Perihal Nitu Nua (julukan untuk makhluk supranatural yang dipercaya sebagai penjaga kampung) sudah sejak generasi pertama yang mendiami kampung kecil ini hingga sekarang, setidaknya masih ada yang meyakini bahwa ada sosok kasat mata yang menjaga kampung tua ini.
Keyakinan macam apakah itu? Apakah seperti umat Israel yang mempercayai Yahwe sebagai pelindung mereka dari serangan musuh? Suatu perbandingan yang tidak akan pernah mungkin setara, sebab ini hanyalah mitos biasa sebagai cerita penghibur duka, cerita pengantar tidur anak-anak yang takut akan kegelapan malam tanpa cahaya.
Kebetulan ada benda asing yang mereka sebut tiang listrik terbaring kaku di pinggir-pingir jalan, pikir anak-anak jangan jangan tengah malam ketika semua telah terlelap, benda asing ini mengambil mereka dari dekapan ibunya. Itulah kegilaan imajinasi anak-anak dan untuk meyakinakan mereka bahwa semuanya akan baik baik saja maka terciptalah cerita penghibur.
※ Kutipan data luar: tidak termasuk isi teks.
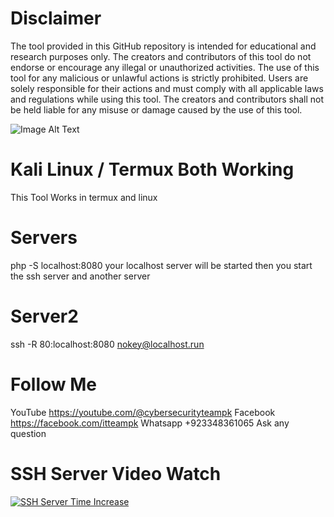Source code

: # Disclaimer
The tool provided in this GitHub repository is intended for educational and research purposes only. The creators and contributors of this tool do not endorse or encourage any illegal or unauthorized activities. The use of this tool for any malicious or unlawful actions is strictly prohibited.
Users are solely responsible for their actions and must comply with all applicable laws and regulations while using this tool. The creators and contributors shall not be held liable for any misuse or damage caused by the use of this tool.


![Image Alt Text](https://blogger.googleusercontent.com/img/b/R29vZ2xl/AVvXsEgTF18Xcp9ZJBL2SC6LfZAWiK8EUDBqZ-OeYo68Ns7dcVa2qXvsOcsHhh3tkKuFyL7wqVAGUlMDTQx3ndp7hASXYCH7dwN4cw41-arG-a5G4PR9m35VcT3NN-gF_4LPQTujGh1qcPGzrT2gKM-x_QnuBHCc7Lb947_Bgk1nKDbuQfk0iqA42GTLFGs9SbA2/s1280/How%20To%20Hack%20Facebook.png)



# Kali Linux / Termux Both Working
This Tool Works in termux and linux

# Servers
php -S localhost:8080
your localhost server will be started
then you start the ssh server and another server

# Server2
ssh -R 80:localhost:8080 nokey@localhost.run

# Follow Me
YouTube
https://youtube.com/@cybersecurityteampk
Facebook
https://facebook.com/itteampk
Whatsapp
+923348361065
Ask any question

# SSH Server Video Watch
[![SSH Server Time Increase](https://img.youtube.com/vi/DRV3n6b2NGg/0.jpg)](https://www.youtube.com/watch?v=DRV3n6b2NGg)

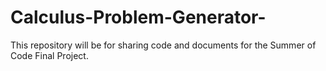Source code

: # Calculus-Problem-Generator-
This repository will be for sharing code and documents for the Summer of Code Final Project.
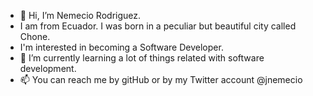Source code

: - 👋 Hi, I’m Nemecio Rodriguez.
-  I am from Ecuador. I was born in a peculiar but beautiful city called Chone.
-  I'm interested in becoming a Software Developer.
- 🌱 I’m currently learning a lot of things related with software development.
- 📫 You can reach me by gitHub or by my Twitter account @jnemecio

<!---
jner0/jner0 is a ✨ special ✨ repository because its `README.md` (this file) appears on your GitHub profile.
You can click the Preview link to take a look at your changes.
--->
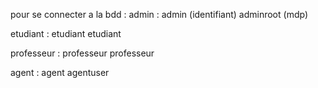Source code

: pour se connecter a la bdd : admin : admin (identifiant) adminroot (mdp)

etudiant : etudiant etudiant

professeur : professeur professeur

agent : agent agentuser

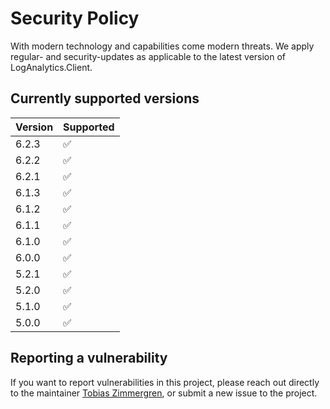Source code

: # Security Policy

With modern technology and capabilities come modern threats.
We apply regular- and security-updates as applicable to the latest version of LogAnalytics.Client.

## Currently supported versions

| Version | Supported          |
| ------- | ------------------ |
| 6.2.3   | :white_check_mark: |
| 6.2.2   | :white_check_mark: |
| 6.2.1   | :white_check_mark: |
| 6.1.3   | :white_check_mark: |
| 6.1.2   | :white_check_mark: |
| 6.1.1   | :white_check_mark: |
| 6.1.0   | :white_check_mark: |
| 6.0.0   | :white_check_mark: |
| 5.2.1   | :white_check_mark: |
| 5.2.0   | :white_check_mark: |
| 5.1.0   | :white_check_mark: |
| 5.0.0   | :white_check_mark: |

## Reporting a vulnerability

If you want to report vulnerabilities in this project, please reach out directly to the maintainer [Tobias Zimmergren](https://github.com/Zimmergren), or submit a new issue to the project.
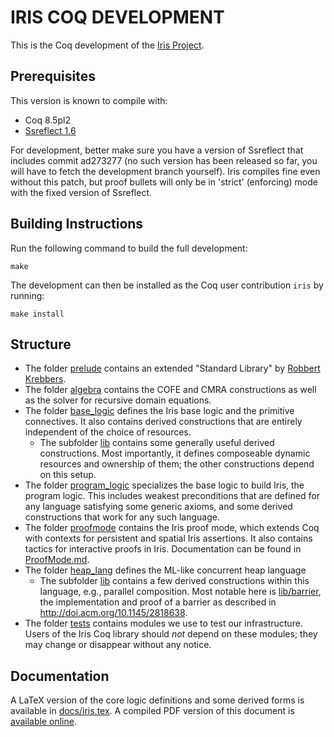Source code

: # IRIS COQ DEVELOPMENT

This is the Coq development of the [Iris Project](http://iris-project.org).

## Prerequisites

This version is known to compile with:

 - Coq 8.5pl2
 - [Ssreflect 1.6](https://github.com/math-comp/math-comp/releases/tag/mathcomp-1.6)

For development, better make sure you have a version of Ssreflect that includes
commit ad273277 (no such version has been released so far, you will have to
fetch the development branch yourself). Iris compiles fine even without this
patch, but proof bullets will only be in 'strict' (enforcing) mode with the
fixed version of Ssreflect.
 
## Building Instructions

Run the following command to build the full development:

    make

The development can then be installed as the Coq user contribution `iris` by
running:

    make install

## Structure

* The folder [prelude](prelude) contains an extended "Standard Library" by
  [Robbert Krebbers](http://robbertkrebbers.nl/thesis.html).
* The folder [algebra](algebra) contains the COFE and CMRA constructions as well
  as the solver for recursive domain equations.
* The folder [base_logic](base_logic) defines the Iris base logic and the
  primitive connectives.  It also contains derived constructions that are
  entirely independent of the choice of resources.
  * The subfolder [lib](base_logic/lib) contains some generally useful
    derived constructions.  Most importantly, it defines composeable
    dynamic resources and ownership of them; the other constructions depend
    on this setup.
* The folder [program_logic](program_logic) specializes the base logic to build
  Iris, the program logic.   This includes weakest preconditions that are
  defined for any language satisfying some generic axioms, and some derived
  constructions that work for any such language.
* The folder [proofmode](proofmode) contains the Iris proof mode, which extends
  Coq with contexts for persistent and spatial Iris assertions. It also contains
  tactics for interactive proofs in Iris. Documentation can be found in
  [ProofMode.md](ProofMode.md).
* The folder [heap_lang](heap_lang) defines the ML-like concurrent heap language
  * The subfolder [lib](heap_lang/lib) contains a few derived constructions
    within this language, e.g., parallel composition.
    Most notable here is [lib/barrier](heap_lang/lib/barrier), the implementation
    and proof of a barrier as described in <http://doi.acm.org/10.1145/2818638>.
* The folder [tests](tests) contains modules we use to test our infrastructure.
  Users of the Iris Coq library should *not* depend on these modules; they may
  change or disappear without any notice.

## Documentation

A LaTeX version of the core logic definitions and some derived forms is
available in [docs/iris.tex](docs/iris.tex).  A compiled PDF version of this
document is [available online](http://plv.mpi-sws.org/iris/appendix-3.0.pdf).

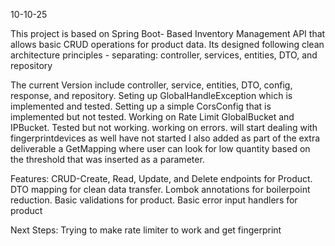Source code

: 10-10-25

This project is based on Spring Boot- Based Inventory Management API that allows basic CRUD operations for product data.
Its designed following clean architecture principles - separating:
controller,
services,
entities,
DTO,
and repository

The current Version include
  controller,
  service,
  entities,
  DTO,
  config,
  response,
  and repository.
  Seting up GlobalHandleException which is implemented and tested.
  Setting up a simple CorsConfig that is implemented but not tested.
Working on Rate Limit GlobalBucket and IPBucket. Tested but not working. working on errors.
will start dealing with fingerprintdevices as well have not started
  I also added as part of the extra deliverable a GetMapping where user can look for low quantity based on the threshold that was inserted as a parameter.


Features:
  CRUD-Create, Read, Update, and Delete endpoints for Product.
  DTO mapping for clean data transfer.
  Lombok annotations for boilerpoint reduction.
  Basic validations for product.
  Basic error input handlers for product

Next Steps:
Trying to make rate limiter to work and get fingerprint

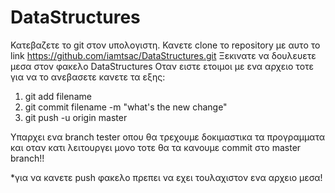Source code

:# DataStructures

Κατεβαζετε το git στον υπολογιστη.
Κανετε clone το repository με αυτο το link https://github.com/iamtsac/DataStructures.git
Ξεκινατε να δουλευετε μεσα στον φακελο DataStructures
Οταν ειστε ετοιμοι με ενα αρχειο τοτε για να το ανεβασετε κανετε τα εξης:
  1) git add  filename
  2) git commit filename -m "what's the new change"
  3) git push -u origin master

Υπαρχει ενα branch tester οπου θα τρεχουμε δοκιμαστικα τα προγραμματα και οταν κατι λειτουργει μονο τοτε θα τα κανουμε commit στο master branch!!

  *για να κανετε push φακελο πρεπει να εχει τουλαχιστον ενα αρχειο μεσα!
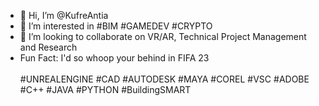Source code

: - 👋 Hi, I’m @KufreAntia
- 👀 I’m interested in #BIM #GAMEDEV #CRYPTO
- 💞️ I’m looking to collaborate on VR/AR, Technical Project Management and Research
- Fun Fact: I'd so whoop your behind in FIFA 23
<br> <br> #UNREALENGINE #CAD #AUTODESK #MAYA #COREL #VSC #ADOBE #C++ #JAVA #PYTHON #BuildingSMART

<!---
KufreAntia/KufreAntia is a ✨ special ✨ repository because its `README.md` (this file) appears on your GitHub profile.
You can click the Preview link to take a look at your changes.
--->
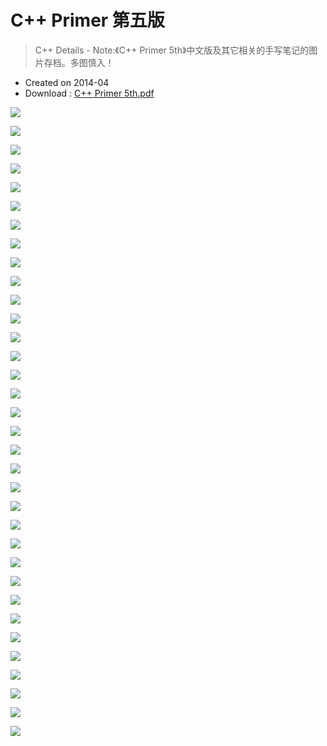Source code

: # C++ Primer 第五版

> C++ Details - Note:《C++ Primer 5th》中文版及其它相关的手写笔记的图片存档。多图慎入！

- Created on 2014-04
- Download : [C++ Primer 5th.pdf](http://7vzp67.com1.z0.glb.clouddn.com/pdf%2FC%2B%2B%20Primer%205th.pdf)

![](http://7vzp68.com1.z0.glb.clouddn.com/C%2B%2B%20Primer%205th/tech_book_note%20%281%29.jpg)

![](http://7vzp68.com1.z0.glb.clouddn.com/C%2B%2B%20Primer%205th/tech_book_note%20%282%29.jpg)

![](http://7vzp68.com1.z0.glb.clouddn.com/C%2B%2B%20Primer%205th/tech_book_note%20%283%29.jpg)

![](http://7vzp68.com1.z0.glb.clouddn.com/C%2B%2B%20Primer%205th/tech_book_note%20%284%29.jpg)

![](http://7vzp68.com1.z0.glb.clouddn.com/C%2B%2B%20Primer%205th/tech_book_note%20%285%29.jpg)

![](http://7vzp68.com1.z0.glb.clouddn.com/C%2B%2B%20Primer%205th/tech_book_note%20%286%29.jpg)

![](http://7vzp68.com1.z0.glb.clouddn.com/C%2B%2B%20Primer%205th/tech_book_note%20%287%29.jpg)

![](http://7vzp68.com1.z0.glb.clouddn.com/C%2B%2B%20Primer%205th/tech_book_note%20%288%29.jpg)

![](http://7vzp68.com1.z0.glb.clouddn.com/C%2B%2B%20Primer%205th/tech_book_note%20%289%29.jpg)

![](http://7vzp68.com1.z0.glb.clouddn.com/C%2B%2B%20Primer%205th/tech_book_note%20%2810%29.jpg)

![](http://7vzp68.com1.z0.glb.clouddn.com/C%2B%2B%20Primer%205th/tech_book_note%20%2811%29.jpg)

![](http://7vzp68.com1.z0.glb.clouddn.com/C%2B%2B%20Primer%205th/tech_book_note%20%2812%29.jpg)

![](http://7vzp68.com1.z0.glb.clouddn.com/C%2B%2B%20Primer%205th/tech_book_note%20%2813%29.jpg)

![](http://7vzp68.com1.z0.glb.clouddn.com/C%2B%2B%20Primer%205th/tech_book_note%20%2814%29.jpg)

![](http://7vzp68.com1.z0.glb.clouddn.com/C%2B%2B%20Primer%205th/tech_book_note%20%2815%29.jpg)

![](http://7vzp68.com1.z0.glb.clouddn.com/C%2B%2B%20Primer%205th/tech_book_note%20%2816%29.jpg)

![](http://7vzp68.com1.z0.glb.clouddn.com/C%2B%2B%20Primer%205th/tech_book_note%20%2817%29.jpg)

![](http://7vzp68.com1.z0.glb.clouddn.com/C%2B%2B%20Primer%205th/tech_book_note%20%2818%29.jpg)

![](http://7vzp68.com1.z0.glb.clouddn.com/C%2B%2B%20Primer%205th/tech_book_note%20%2819%29.jpg)

![](http://7vzp68.com1.z0.glb.clouddn.com/C%2B%2B%20Primer%205th/tech_book_note%20%2820%29.jpg)

![](http://7vzp68.com1.z0.glb.clouddn.com/C%2B%2B%20Primer%205th/tech_book_note%20%2821%29.jpg)

![](http://7vzp68.com1.z0.glb.clouddn.com/C%2B%2B%20Primer%205th/tech_book_note%20%2822%29.jpg)

![](http://7vzp68.com1.z0.glb.clouddn.com/C%2B%2B%20Primer%205th/tech_book_note%20%2823%29.jpg)

![](http://7vzp68.com1.z0.glb.clouddn.com/C%2B%2B%20Primer%205th/tech_book_note%20%2824%29.jpg)

![](http://7vzp68.com1.z0.glb.clouddn.com/C%2B%2B%20Primer%205th/tech_book_note%20%2825%29.jpg)

![](http://7vzp68.com1.z0.glb.clouddn.com/C%2B%2B%20Primer%205th/tech_book_note%20%2826%29.jpg)

![](http://7vzp68.com1.z0.glb.clouddn.com/C%2B%2B%20Primer%205th/tech_book_note%20%2827%29.jpg)

![](http://7vzp68.com1.z0.glb.clouddn.com/C%2B%2B%20Primer%205th/tech_book_note%20%2828%29.jpg)

![](http://7vzp68.com1.z0.glb.clouddn.com/C%2B%2B%20Primer%205th/tech_book_note%20%2829%29.jpg)

![](http://7vzp68.com1.z0.glb.clouddn.com/C%2B%2B%20Primer%205th/tech_book_note%20%2830%29.jpg)

![](http://7vzp68.com1.z0.glb.clouddn.com/C%2B%2B%20Primer%205th/tech_book_note%20%2831%29.jpg)

![](http://7vzp68.com1.z0.glb.clouddn.com/C%2B%2B%20Primer%205th/tech_book_note%20%2832%29.jpg)

![](http://7vzp68.com1.z0.glb.clouddn.com/C%2B%2B%20Primer%205th/tech_book_note%20%2833%29.jpg)

![](http://7vzp68.com1.z0.glb.clouddn.com/C%2B%2B%20Primer%205th/tech_book_note%20%2834%29.jpg)
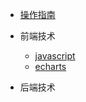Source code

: * [操作指南](guide)

* 前端技术
    * [javascript](01/javascript/) 
    * [echarts](01/echarts/)
     
* 后端技术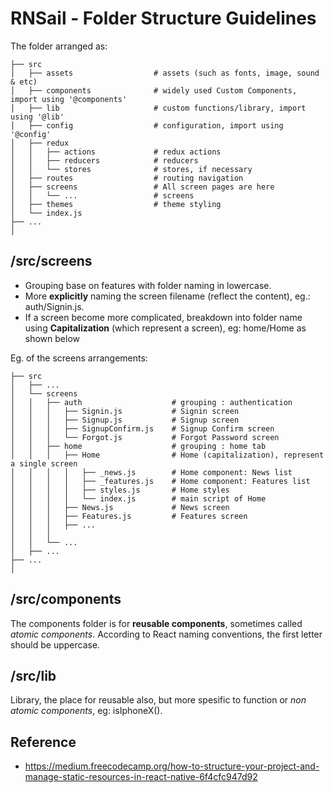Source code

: # RNSail - Folder Structure Guidelines

The folder arranged as:
    
    ├── src
    │   ├── assets                  # assets (such as fonts, image, sound & etc)
    │   ├── components              # widely used Custom Components, import using '@components'
    │   ├── lib                     # custom functions/library, import using '@lib'
    │   ├── config                  # configuration, import using '@config'
    │   ├── redux
    │   │   ├── actions             # redux actions
    │   │   ├── reducers            # reducers
    │   │   └── stores              # stores, if necessary
    │   ├── routes                  # routing navigation
    │   ├── screens                 # All screen pages are here
    │   │   └── ...                 # screens   
    │   ├── themes                  # theme styling
    │   └── index.js
    ├── ...
    │

## /src/screens
 
* Grouping base on features with folder naming in lowercase. 
* More __explicitly__ naming the screen filename (reflect the content), eg.: auth/Signin.js.
* If a screen become more complicated, breakdown into folder name using __Capitalization__ (which represent a screen), eg: home/Home as shown below 

Eg. of the screens arrangements:

    ├── src
    │   ├── ...
    │   └── screens                     
    │   │   ├── auth                    # grouping : authentication
    │   │   │   ├── Signin.js           # Signin screen
    │   │   │   ├── Signup.js           # Signup screen
    │   │   │   ├── SignupConfirm.js    # Signup Confirm screen
    │   │   │   └── Forgot.js           # Forgot Password screen
    │   │   ├── home                    # grouping : home tab
    │   │   │   ├── Home                # Home (capitalization), represent a single screen
    │   │   │   │   ├── _news.js        # Home component: News list 
    │   │   │   │   ├── _features.js    # Home component: Features list 
    │   │   │   │   ├── styles.js       # Home styles 
    │   │   │   │   └── index.js        # main script of Home
    │   │   │   ├── News.js             # News screen
    │   │   │   ├── Features.js         # Features screen
    │   │   │   ├── ...
    │   │   │   
    │   │   └── ...                        
    │   ├── ...
    ├── ...
    │

## /src/components

The components folder is for __reusable components__, sometimes called _atomic components_. According to React naming conventions, the first letter should be uppercase.

## /src/lib

Library, the place for reusable also, but more spesific to function or _non atomic components_, eg: isIphoneX().

## Reference

- https://medium.freecodecamp.org/how-to-structure-your-project-and-manage-static-resources-in-react-native-6f4cfc947d92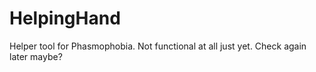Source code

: # HelpingHand

Helper tool for Phasmophobia. Not functional at all just yet. Check again later maybe?

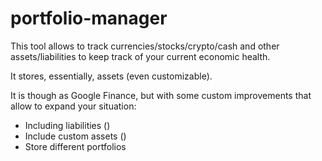 # portfolio-manager
This tool allows to track currencies/stocks/crypto/cash and other assets/liabilities to keep track of your current economic health.

It stores, essentially, assets (even customizable).

It is though as Google Finance, but with some custom improvements that allow to expand your situation:
- Including liabilities ()
- Include custom assets ()
- Store different portfolios
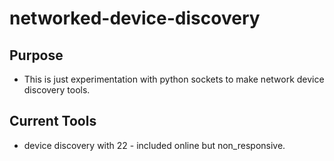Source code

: # networked-device-discovery

## Purpose
* This is just experimentation with python sockets to make network device discovery tools.

## Current Tools
* device discovery with 22 - included online but non_responsive.
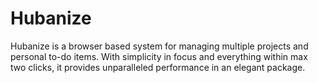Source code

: # Hubanize
Hubanize is a browser based system for managing multiple projects and personal to-do items. With simplicity in focus and everything within max two clicks, it provides unparalleled performance in an elegant package.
Nitu Nua, penjaga kampung (makhluk misterius) yang sanggup memberikan ketentraman dan kedamaian hidup bagi warga kampung, mengusir musuh yang mengganggu, dan malapetaka lain.
Namun demikian masih ada saling membunuh dan merebut kekuasaan menjadi tuan tanah dengan cara apapun. Bahkan kadang saudara sendiri pun dibunuh. Saya bingung dan bertanya di mana peran Nitu Nua? Suatu ironi bukan?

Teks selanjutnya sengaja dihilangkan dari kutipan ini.